Maple Shade resident Jim Melvin received a statement last week showing that the $20,000 investment he made last September in the Life's Good High Yield Mortgage Fund was worth $23,454 on June 30.
Melvin found that bizarre, since the Securities and Exchange Commission had shut down Life's Good Inc. on June 29, alleging in a civil suit that the Philadelphia company was running a Ponzi scheme that had raised $16 million from investors since 2006.
"I wanted to give them a call and find out how the hell did that work," said Melvin, referring to the Colorado company, Entrust New Direction, that was administering his individual retirement account, which contained the Life's Good investment.
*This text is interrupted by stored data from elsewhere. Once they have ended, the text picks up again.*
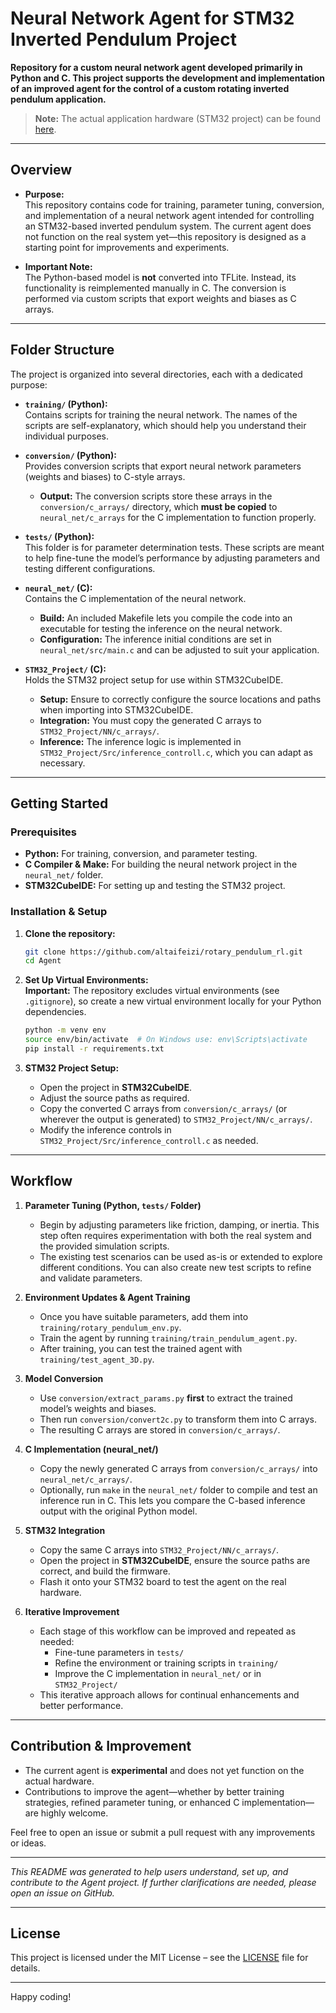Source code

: # Neural Network Agent for STM32 Inverted Pendulum Project

**Repository for a custom neural network agent developed primarily in Python and C. This project supports the development and implementation of an improved agent for the control of a custom rotating inverted pendulum application.**

> **Note:** The actual application hardware (STM32 project) can be found [here](https://www.alibaba.com/product-detail/Custom-Rotating-inverted-pendulum-First-order_1600884506247.html?%20__detailProductImg=https%3A%2F%2Fs.alicdn.com%2F%40sc04%2Fkf%2FH25ae61ac257d466da2bfecf52b2413fak.jpg_200x200.jpg).

---

## Overview

- **Purpose:**  
  This repository contains code for training, parameter tuning, conversion, and implementation of a neural network agent intended for controlling an STM32-based inverted pendulum system. The current agent does not function on the real system yet—this repository is designed as a starting point for improvements and experiments.

- **Important Note:**  
  The Python-based model is **not** converted into TFLite. Instead, its functionality is reimplemented manually in C. The conversion is performed via custom scripts that export weights and biases as C arrays.

---

## Folder Structure

The project is organized into several directories, each with a dedicated purpose:

- **`training/` (Python):**  
  Contains scripts for training the neural network. The names of the scripts are self-explanatory, which should help you understand their individual purposes.

- **`conversion/` (Python):**  
  Provides conversion scripts that export neural network parameters (weights and biases) to C-style arrays.  
  - **Output:** The conversion scripts store these arrays in the `conversion/c_arrays/` directory, which **must be copied** to `neural_net/c_arrays` for the C implementation to function properly.

- **`tests/` (Python):**  
  This folder is for parameter determination tests. These scripts are meant to help fine-tune the model’s performance by adjusting parameters and testing different configurations.

- **`neural_net/` (C):**  
  Contains the C implementation of the neural network.  
  - **Build:** An included Makefile lets you compile the code into an executable for testing the inference on the neural network.  
  - **Configuration:** The inference initial conditions are set in `neural_net/src/main.c` and can be adjusted to suit your application.

- **`STM32_Project/` (C):**  
  Holds the STM32 project setup for use within STM32CubeIDE.  
  - **Setup:** Ensure to correctly configure the source locations and paths when importing into STM32CubeIDE.  
  - **Integration:** You must copy the generated C arrays to `STM32_Project/NN/c_arrays/`.  
  - **Inference:** The inference logic is implemented in `STM32_Project/Src/inference_controll.c`, which you can adapt as necessary.

---

## Getting Started

### Prerequisites

- **Python:** For training, conversion, and parameter testing.  
- **C Compiler & Make:** For building the neural network project in the `neural_net/` folder.  
- **STM32CubeIDE:** For setting up and testing the STM32 project.

### Installation & Setup

1. **Clone the repository:**

   ```bash
   git clone https://github.com/altaifeizi/rotary_pendulum_rl.git
   cd Agent
   ```

2. **Set Up Virtual Environments:**  
   **Important:** The repository excludes virtual environments (see `.gitignore`), so create a new virtual environment locally for your Python dependencies.

   ```bash
   python -m venv env
   source env/bin/activate  # On Windows use: env\Scripts\activate
   pip install -r requirements.txt
   ```

3. **STM32 Project Setup:**  
   - Open the project in **STM32CubeIDE**.
   - Adjust the source paths as required.
   - Copy the converted C arrays from `conversion/c_arrays/` (or wherever the output is generated) to `STM32_Project/NN/c_arrays/`.
   - Modify the inference controls in `STM32_Project/Src/inference_controll.c` as needed.

---

## Workflow

1. **Parameter Tuning (Python, `tests/` Folder)**  
   - Begin by adjusting parameters like friction, damping, or inertia. This step often requires experimentation with both the real system and the provided simulation scripts.  
   - The existing test scenarios can be used as-is or extended to explore different conditions. You can also create new test scripts to refine and validate parameters.

2. **Environment Updates & Agent Training**  
   - Once you have suitable parameters, add them into `training/rotary_pendulum_env.py`.  
   - Train the agent by running `training/train_pendulum_agent.py`.  
   - After training, you can test the trained agent with `training/test_agent_3D.py`.

3. **Model Conversion**  
   - Use `conversion/extract_params.py` **first** to extract the trained model’s weights and biases.  
   - Then run `conversion/convert2c.py` to transform them into C arrays.  
   - The resulting C arrays are stored in `conversion/c_arrays/`.

4. **C Implementation (neural_net/)**  
   - Copy the newly generated C arrays from `conversion/c_arrays/` into `neural_net/c_arrays/`.  
   - Optionally, run `make` in the `neural_net/` folder to compile and test an inference run in C. This lets you compare the C-based inference output with the original Python model.

5. **STM32 Integration**  
   - Copy the same C arrays into `STM32_Project/NN/c_arrays/`.  
   - Open the project in **STM32CubeIDE**, ensure the source paths are correct, and build the firmware.  
   - Flash it onto your STM32 board to test the agent on the real hardware.

6. **Iterative Improvement**  
   - Each stage of this workflow can be improved and repeated as needed:  
     - Fine-tune parameters in `tests/`  
     - Refine the environment or training scripts in `training/`  
     - Improve the C implementation in `neural_net/` or in `STM32_Project/`  
   - This iterative approach allows for continual enhancements and better performance.

---

## Contribution & Improvement

- The current agent is **experimental** and does not yet function on the actual hardware.  
- Contributions to improve the agent—whether by better training strategies, refined parameter tuning, or enhanced C implementation—are highly welcome.

Feel free to open an issue or submit a pull request with any improvements or ideas.

---

*This README was generated to help users understand, set up, and contribute to the Agent project. If further clarifications are needed, please open an issue on GitHub.*

---

## License

This project is licensed under the MIT License – see the [LICENSE](LICENSE) file for details.


---

Happy coding!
Ponzi schemers often find new victims through word of mouth and deal directly with unwitting investors. But Robert Stinson Jr., of Berwyn, CEO of Life's Good, reached people like Melvin and Carol Smith, of San Diego, through what seem to be reputable financial advisors.
It baffles Melvin and Smith how their money could end up in the hands of Stinson, who had been convicted several times for financial fraud and larceny and did not register the Life's Good funds.
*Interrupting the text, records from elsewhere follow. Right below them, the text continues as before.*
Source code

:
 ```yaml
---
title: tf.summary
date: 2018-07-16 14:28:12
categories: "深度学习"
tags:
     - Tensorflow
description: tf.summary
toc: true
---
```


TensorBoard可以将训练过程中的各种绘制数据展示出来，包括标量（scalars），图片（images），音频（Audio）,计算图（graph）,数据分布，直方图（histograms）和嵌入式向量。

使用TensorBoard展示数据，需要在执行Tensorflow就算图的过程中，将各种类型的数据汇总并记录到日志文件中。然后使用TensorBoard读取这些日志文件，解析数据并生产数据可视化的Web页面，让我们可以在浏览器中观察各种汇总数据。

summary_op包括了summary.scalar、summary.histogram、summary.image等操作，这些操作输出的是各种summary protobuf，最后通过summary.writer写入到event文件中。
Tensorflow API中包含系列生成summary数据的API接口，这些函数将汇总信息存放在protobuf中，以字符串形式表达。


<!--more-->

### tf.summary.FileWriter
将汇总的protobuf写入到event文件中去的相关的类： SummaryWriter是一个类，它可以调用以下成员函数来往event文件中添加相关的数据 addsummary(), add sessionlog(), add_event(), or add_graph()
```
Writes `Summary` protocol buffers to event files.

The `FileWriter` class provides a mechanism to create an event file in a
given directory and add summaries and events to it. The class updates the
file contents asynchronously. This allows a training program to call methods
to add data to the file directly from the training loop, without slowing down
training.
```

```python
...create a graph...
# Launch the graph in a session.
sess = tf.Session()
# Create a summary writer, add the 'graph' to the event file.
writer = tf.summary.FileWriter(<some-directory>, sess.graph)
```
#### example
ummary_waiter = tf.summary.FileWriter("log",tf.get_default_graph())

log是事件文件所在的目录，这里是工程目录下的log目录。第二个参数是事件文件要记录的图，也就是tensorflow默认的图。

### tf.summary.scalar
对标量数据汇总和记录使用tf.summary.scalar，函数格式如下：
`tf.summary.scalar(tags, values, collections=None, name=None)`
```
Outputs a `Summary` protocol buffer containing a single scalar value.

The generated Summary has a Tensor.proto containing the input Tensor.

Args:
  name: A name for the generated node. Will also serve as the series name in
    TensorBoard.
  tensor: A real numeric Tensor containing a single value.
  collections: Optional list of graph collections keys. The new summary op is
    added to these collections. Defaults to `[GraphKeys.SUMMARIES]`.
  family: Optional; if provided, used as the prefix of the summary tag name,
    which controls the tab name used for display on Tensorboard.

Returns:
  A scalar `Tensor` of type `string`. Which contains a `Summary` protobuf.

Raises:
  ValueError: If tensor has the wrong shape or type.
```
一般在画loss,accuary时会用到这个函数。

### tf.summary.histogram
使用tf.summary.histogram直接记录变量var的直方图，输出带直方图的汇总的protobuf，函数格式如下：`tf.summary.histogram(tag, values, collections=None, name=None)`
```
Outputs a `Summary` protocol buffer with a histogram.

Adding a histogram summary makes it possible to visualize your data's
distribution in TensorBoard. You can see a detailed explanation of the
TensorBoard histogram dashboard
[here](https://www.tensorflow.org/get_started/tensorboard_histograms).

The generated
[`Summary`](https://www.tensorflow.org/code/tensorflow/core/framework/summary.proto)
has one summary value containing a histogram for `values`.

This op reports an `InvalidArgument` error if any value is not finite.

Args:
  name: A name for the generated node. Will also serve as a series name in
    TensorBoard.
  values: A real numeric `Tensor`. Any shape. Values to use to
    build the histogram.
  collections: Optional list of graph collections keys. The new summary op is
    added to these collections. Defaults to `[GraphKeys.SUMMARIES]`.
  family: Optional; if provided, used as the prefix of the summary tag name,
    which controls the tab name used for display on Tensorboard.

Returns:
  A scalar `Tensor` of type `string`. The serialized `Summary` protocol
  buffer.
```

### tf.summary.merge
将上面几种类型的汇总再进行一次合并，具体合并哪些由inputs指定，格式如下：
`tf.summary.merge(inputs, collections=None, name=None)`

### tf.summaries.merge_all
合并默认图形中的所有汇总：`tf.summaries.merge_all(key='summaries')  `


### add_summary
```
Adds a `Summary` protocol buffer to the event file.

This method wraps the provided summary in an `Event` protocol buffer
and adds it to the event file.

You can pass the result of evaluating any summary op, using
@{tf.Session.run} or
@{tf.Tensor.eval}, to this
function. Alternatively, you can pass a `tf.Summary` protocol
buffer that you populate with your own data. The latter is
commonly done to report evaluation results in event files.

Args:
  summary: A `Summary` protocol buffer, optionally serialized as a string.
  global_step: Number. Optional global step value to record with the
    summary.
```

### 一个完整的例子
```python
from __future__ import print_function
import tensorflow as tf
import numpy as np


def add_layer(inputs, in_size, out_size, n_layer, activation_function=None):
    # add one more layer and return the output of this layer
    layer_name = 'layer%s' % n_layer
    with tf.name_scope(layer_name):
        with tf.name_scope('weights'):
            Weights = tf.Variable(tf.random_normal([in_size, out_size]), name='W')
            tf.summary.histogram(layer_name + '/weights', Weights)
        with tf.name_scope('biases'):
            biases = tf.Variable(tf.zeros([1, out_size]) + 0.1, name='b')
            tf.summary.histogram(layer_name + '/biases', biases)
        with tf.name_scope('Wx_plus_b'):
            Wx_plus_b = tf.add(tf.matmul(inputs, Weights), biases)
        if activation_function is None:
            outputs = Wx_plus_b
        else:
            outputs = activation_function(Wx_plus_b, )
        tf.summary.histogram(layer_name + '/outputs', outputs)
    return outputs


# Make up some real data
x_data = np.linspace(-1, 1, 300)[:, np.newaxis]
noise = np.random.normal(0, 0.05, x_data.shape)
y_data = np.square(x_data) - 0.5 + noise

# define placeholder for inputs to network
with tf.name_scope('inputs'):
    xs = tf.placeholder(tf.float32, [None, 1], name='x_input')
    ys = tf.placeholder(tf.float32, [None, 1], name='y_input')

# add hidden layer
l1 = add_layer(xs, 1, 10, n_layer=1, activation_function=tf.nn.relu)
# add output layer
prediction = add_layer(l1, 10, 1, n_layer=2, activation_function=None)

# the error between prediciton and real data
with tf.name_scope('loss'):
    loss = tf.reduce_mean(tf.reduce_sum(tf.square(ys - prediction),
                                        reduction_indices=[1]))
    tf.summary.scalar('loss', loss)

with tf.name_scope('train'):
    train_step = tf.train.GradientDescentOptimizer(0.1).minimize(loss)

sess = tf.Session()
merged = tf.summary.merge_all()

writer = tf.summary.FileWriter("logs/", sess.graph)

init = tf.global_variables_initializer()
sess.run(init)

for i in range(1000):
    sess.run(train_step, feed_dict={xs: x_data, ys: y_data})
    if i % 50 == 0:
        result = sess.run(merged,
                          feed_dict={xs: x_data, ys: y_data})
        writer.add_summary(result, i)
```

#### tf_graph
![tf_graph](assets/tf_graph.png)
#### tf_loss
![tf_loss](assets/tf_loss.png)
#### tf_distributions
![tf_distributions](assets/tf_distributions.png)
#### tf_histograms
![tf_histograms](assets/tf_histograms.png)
Stinson pursued people with self-directed individual retirement accounts, an IRA that allows investors to spread their money beyond stocks and bonds to real estate, private equity, mortgages and other private investments. One of the things he did to attract clients was participate in a 2007 webinar sponsored by Pensco Trust Co., a major administrator of self-directed IRAs.
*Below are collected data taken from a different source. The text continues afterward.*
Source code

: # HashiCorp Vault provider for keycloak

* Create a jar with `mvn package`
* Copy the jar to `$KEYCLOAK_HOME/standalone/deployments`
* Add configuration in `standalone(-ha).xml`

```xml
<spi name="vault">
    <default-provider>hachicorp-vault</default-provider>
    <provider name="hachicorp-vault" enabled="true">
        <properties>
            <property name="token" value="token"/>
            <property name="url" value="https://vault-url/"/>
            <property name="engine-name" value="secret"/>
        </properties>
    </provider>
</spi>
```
Stinson has not responded to repeated requests for comment.
"We are not in a position to make any comment at this time," Marge Chapman, Pensco's chief compliance officer, said, citing the SEC investigation of Life's Good.
Self-directed IRAs are not necessarily prone to fraud, said Jacqui Basso, a certified public accountant and financial advisor in Downingtown. But they allow investors to "start going out into private equity, real estate partnerships. That's where the potential is for fraud," said Basso, who chairs the personal financial planning committee of the Pennsylvania Institute for Certified Public Accountants.
Melvin's path to Stinson started last year with a Colorado debt-settlement firm, Real Talk Network, that was recently shut down by the Colorado attorney general.
The coaching sessions he bought for $3,000 did not help with his debt, but they did persuade him to turn over $20,000 in a retirement account to a broker at Brentwood Equity Advisors, who advised him to put the money in the Life's Good High Yield fund. It promised a 10 percent annual interest rate.
Melvin said he was enticed by Life's Good because the fund was presented as a "hard-money lender," which means it makes high-interest, short-term real-estate loans while a property is being fixed up for sale. From his own experience in real-estate investing, Melvin said, "I knew how strict [hard-money lenders] could be about who they lend their money to."
In addition, the broker, Brad Peterson, told him the fund had received a five-star rating from "Morningstar." Morningstar Inc., a Chicago fund-rater, has no record of Life's Good funds, a spokeswoman said.
Peterson no longer works at Brentwood, of Denver, said company principal John Staiano. Asked how many clients Brentwood has in Life's Good, Staiano said: "I'm not going to discuss that. That's something that is private." Peterson could not be located.
Bill Humphrey, a principal at Entrust New Direction in Louisville, Colo., the administrator for Melvin's IRA, estimated that his company had 10 clients with Life's Good investments who were referred by a Brentwood broker.
In California, Carol Smith's $50,000 investment in the Life's Good STABL Mortgage fund was made through an advisor at Total Wealth Management, a registered investment advisor in San Diego.
Total Wealth told Smith in a letter that the Life's Good fund was "on the safer side" and had a "good track record," and he pointed to a five-star rating from Morningstar.
Total Wealth Management's owner, Jacob Cooper, was on vacation last week and did not respond to an e-mailed request for comment.
Smith still can't get her head around what happened: "How did someone who has a criminal record set up a fund?"